Modern forensic anthropology has developed tools to help discover what people looked like. These techniques are primarily used to assist in identifying unknown crime victims. However, they can be used also for historic personages when there is access to the right information. Normally, this would be skeletal remains, including the skull.
St. Nicholas' remains are buried in the crypt
of the Basilica
di San Nicola in Bari
, Italy. These bones were temporarily removed when the crypt was repaired during the 1950s. At the Vatican's request, anatomy professor Luigi Martino from the University of Bari, took thousands of minutely-detailed measurements and x-ray photographs of the skull and other bones.
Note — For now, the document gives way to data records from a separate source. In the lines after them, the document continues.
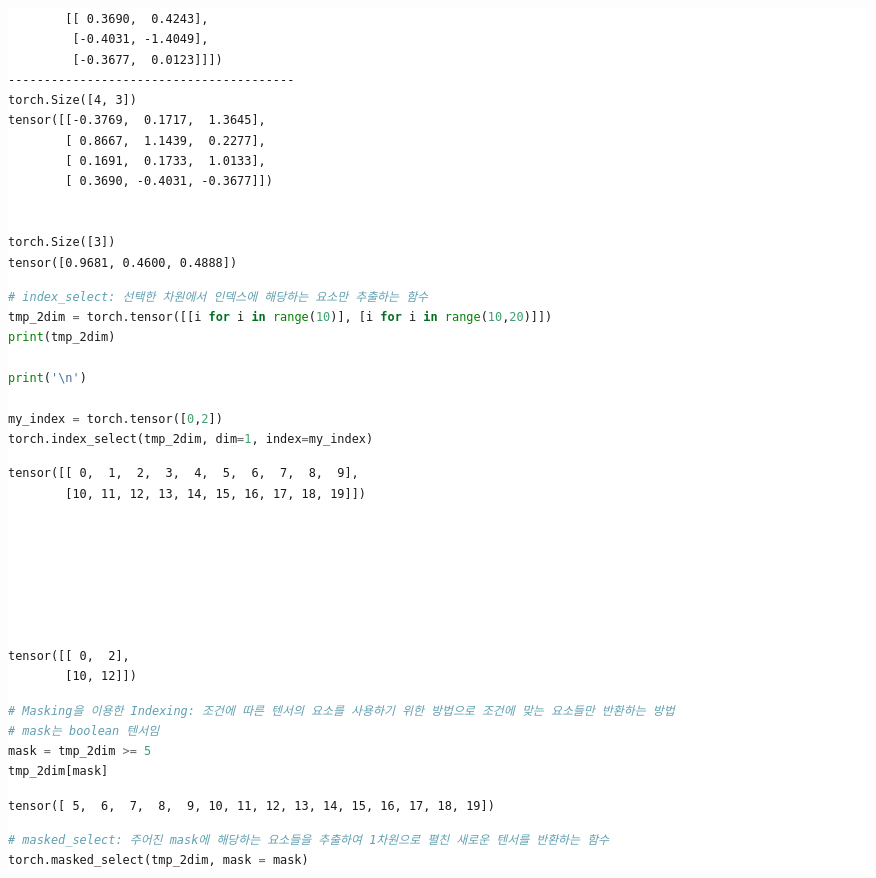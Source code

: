             [[ 0.3690,  0.4243],
             [-0.4031, -1.4049],
             [-0.3677,  0.0123]]])
    ----------------------------------------
    torch.Size([4, 3])
    tensor([[-0.3769,  0.1717,  1.3645],
            [ 0.8667,  1.1439,  0.2277],
            [ 0.1691,  0.1733,  1.0133],
            [ 0.3690, -0.4031, -0.3677]])
    
    
    torch.Size([3])
    tensor([0.9681, 0.4600, 0.4888])
    


```python
# index_select: 선택한 차원에서 인덱스에 해당하는 요소만 추출하는 함수
tmp_2dim = torch.tensor([[i for i in range(10)], [i for i in range(10,20)]])
print(tmp_2dim)

print('\n')

my_index = torch.tensor([0,2])
torch.index_select(tmp_2dim, dim=1, index=my_index)
```

    tensor([[ 0,  1,  2,  3,  4,  5,  6,  7,  8,  9],
            [10, 11, 12, 13, 14, 15, 16, 17, 18, 19]])
    
    
    




    tensor([[ 0,  2],
            [10, 12]])




```python
# Masking을 이용한 Indexing: 조건에 따른 텐서의 요소를 사용하기 위한 방법으로 조건에 맞는 요소들만 반환하는 방법
# mask는 boolean 텐서임
mask = tmp_2dim >= 5
tmp_2dim[mask]
```




    tensor([ 5,  6,  7,  8,  9, 10, 11, 12, 13, 14, 15, 16, 17, 18, 19])




```python
# masked_select: 주어진 mask에 해당하는 요소들을 추출하여 1차원으로 펼친 새로운 텐서를 반환하는 함수
torch.masked_select(tmp_2dim, mask = mask)
```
The current professor of forensic pathology at the University of Bari, Francesco Introna, knew advancements in diagnostic technique could yield much more from the data gathered in the 1950s. So he engaged an expert facial anthropologist, Caroline Wilkinson, at the University of Manchester in England, to construct a model of the saint's
head from the earlier measurements.
Using this data, the medical artist used state-of-the-art computer software to develop the model of St. Nicholas. The virtual clay was sculpted on screen using a special tool that allows one to "feel" the clay as it is molded. Dr. Wilkinson says, "In theory you could do the same thing with real clay, but it's much easier, far less time-consuming and more reliable to do it on a computer." The result of the project is the image of a Greek man, living in Asia Minor
(part of the Greek Byzantine Empire), about 60-years old, 5-feet 6-inches tall, who had a heavy jaw and a broken nose.
Press reaction to the facsimile tended to imply that good Saint Nicholas had had a brawling past, hence the broken nose. It is more likely, however, that his nose was broken when imprisoned and tortured during the persecution of Christians under Roman Emperor Diocletian.